# [WORK REQUEST]
The records that follow are to be given again exactly, with their pictures omitted.

Saved data entries:
....
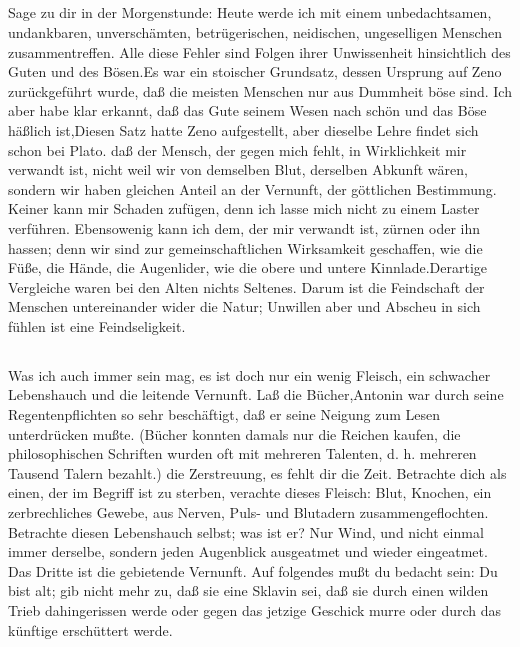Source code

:\documentclass[12pt,ngerman,parskip=full]{scrartcl}
\newcounter{abschnitt}
\newcommand{\abschnitt}{\subsection*{\theabschnitt}\stepcounter{abschnitt}}
\begin{document}
\abschnitt

Sage zu dir in der Morgenstunde: Heute werde ich mit einem unbedachtsamen, undankbaren, unverschämten, betrügerischen, neidischen, ungeselligen Menschen zusammentreffen. Alle diese Fehler sind Folgen ihrer Unwissenheit hinsichtlich des Guten und des Bösen.Es war ein stoischer Grundsatz, dessen Ursprung auf Zeno zurückgeführt wurde, daß die meisten Menschen nur aus Dummheit böse sind. Ich aber habe klar erkannt, daß das Gute seinem Wesen nach schön und das Böse häßlich ist,Diesen Satz hatte Zeno aufgestellt, aber dieselbe Lehre findet sich schon bei Plato. daß der Mensch, der gegen mich fehlt, in Wirklichkeit mir verwandt ist, nicht weil wir von demselben Blut, derselben Abkunft wären, sondern wir haben gleichen Anteil an der Vernunft, der göttlichen Bestimmung. Keiner kann mir Schaden zufügen, denn ich lasse mich nicht zu einem Laster verführen. Ebensowenig kann ich dem, der mir verwandt ist, zürnen oder ihn hassen; denn wir sind zur gemeinschaftlichen Wirksamkeit geschaffen, wie die Füße, die Hände, die Augenlider, wie die obere und untere Kinnlade.Derartige Vergleiche waren bei den Alten nichts Seltenes. Darum ist die Feindschaft der Menschen untereinander wider die Natur; Unwillen aber und Abscheu in sich fühlen ist eine Feindseligkeit.

\abschnitt

Was ich auch immer sein mag, es ist doch nur ein wenig Fleisch, ein schwacher Lebenshauch und die leitende Vernunft. Laß die Bücher,Antonin war durch seine Regentenpflichten so sehr beschäftigt, daß er seine Neigung zum Lesen unterdrücken mußte. (Bücher konnten damals nur die Reichen kaufen, die philosophischen Schriften wurden oft mit mehreren Talenten, d. h. mehreren Tausend Talern bezahlt.) die Zerstreuung, es fehlt dir die Zeit. Betrachte dich als einen, der im Begriff ist zu sterben, verachte dieses Fleisch: Blut, Knochen, ein zerbrechliches Gewebe, aus Nerven, Puls- und Blutadern zusammengeflochten. Betrachte diesen Lebenshauch selbst; was ist er? Nur Wind, und nicht einmal immer derselbe, sondern jeden Augenblick ausgeatmet und wieder eingeatmet. Das Dritte ist die gebietende Vernunft. Auf folgendes mußt du bedacht sein: Du bist alt; gib nicht mehr zu, daß sie eine Sklavin sei, daß sie durch einen wilden Trieb dahingerissen werde oder gegen das jetzige Geschick murre oder durch das künftige erschüttert werde.

\abschnitt
\end{document}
....
# [SOLVED EXERCISE]
Source code

:\documentclass[12pt,ngerman,parskip=full]{scrartcl}
\newcounter{abschnitt}
\newcommand{\abschnitt}{\subsection*{\theabschnitt}\stepcounter{abschnitt}}
\begin{document}
\abschnitt

Sage zu dir in der Morgenstunde: Heute werde ich mit einem unbedachtsamen, undankbaren, unverschämten, betrügerischen, neidischen, ungeselligen Menschen zusammentreffen. Alle diese Fehler sind Folgen ihrer Unwissenheit hinsichtlich des Guten und des Bösen.Es war ein stoischer Grundsatz, dessen Ursprung auf Zeno zurückgeführt wurde, daß die meisten Menschen nur aus Dummheit böse sind. Ich aber habe klar erkannt, daß das Gute seinem Wesen nach schön und das Böse häßlich ist,Diesen Satz hatte Zeno aufgestellt, aber dieselbe Lehre findet sich schon bei Plato. daß der Mensch, der gegen mich fehlt, in Wirklichkeit mir verwandt ist, nicht weil wir von demselben Blut, derselben Abkunft wären, sondern wir haben gleichen Anteil an der Vernunft, der göttlichen Bestimmung. Keiner kann mir Schaden zufügen, denn ich lasse mich nicht zu einem Laster verführen. Ebensowenig kann ich dem, der mir verwandt ist, zürnen oder ihn hassen; denn wir sind zur gemeinschaftlichen Wirksamkeit geschaffen, wie die Füße, die Hände, die Augenlider, wie die obere und untere Kinnlade.Derartige Vergleiche waren bei den Alten nichts Seltenes. Darum ist die Feindschaft der Menschen untereinander wider die Natur; Unwillen aber und Abscheu in sich fühlen ist eine Feindseligkeit.

\abschnitt

Was ich auch immer sein mag, es ist doch nur ein wenig Fleisch, ein schwacher Lebenshauch und die leitende Vernunft. Laß die Bücher,Antonin war durch seine Regentenpflichten so sehr beschäftigt, daß er seine Neigung zum Lesen unterdrücken mußte. (Bücher konnten damals nur die Reichen kaufen, die philosophischen Schriften wurden oft mit mehreren Talenten, d. h. mehreren Tausend Talern bezahlt.) die Zerstreuung, es fehlt dir die Zeit. Betrachte dich als einen, der im Begriff ist zu sterben, verachte dieses Fleisch: Blut, Knochen, ein zerbrechliches Gewebe, aus Nerven, Puls- und Blutadern zusammengeflochten. Betrachte diesen Lebenshauch selbst; was ist er? Nur Wind, und nicht einmal immer derselbe, sondern jeden Augenblick ausgeatmet und wieder eingeatmet. Das Dritte ist die gebietende Vernunft. Auf folgendes mußt du bedacht sein: Du bist alt; gib nicht mehr zu, daß sie eine Sklavin sei, daß sie durch einen wilden Trieb dahingerissen werde oder gegen das jetzige Geschick murre oder durch das künftige erschüttert werde.

\abschnitt
\end{document}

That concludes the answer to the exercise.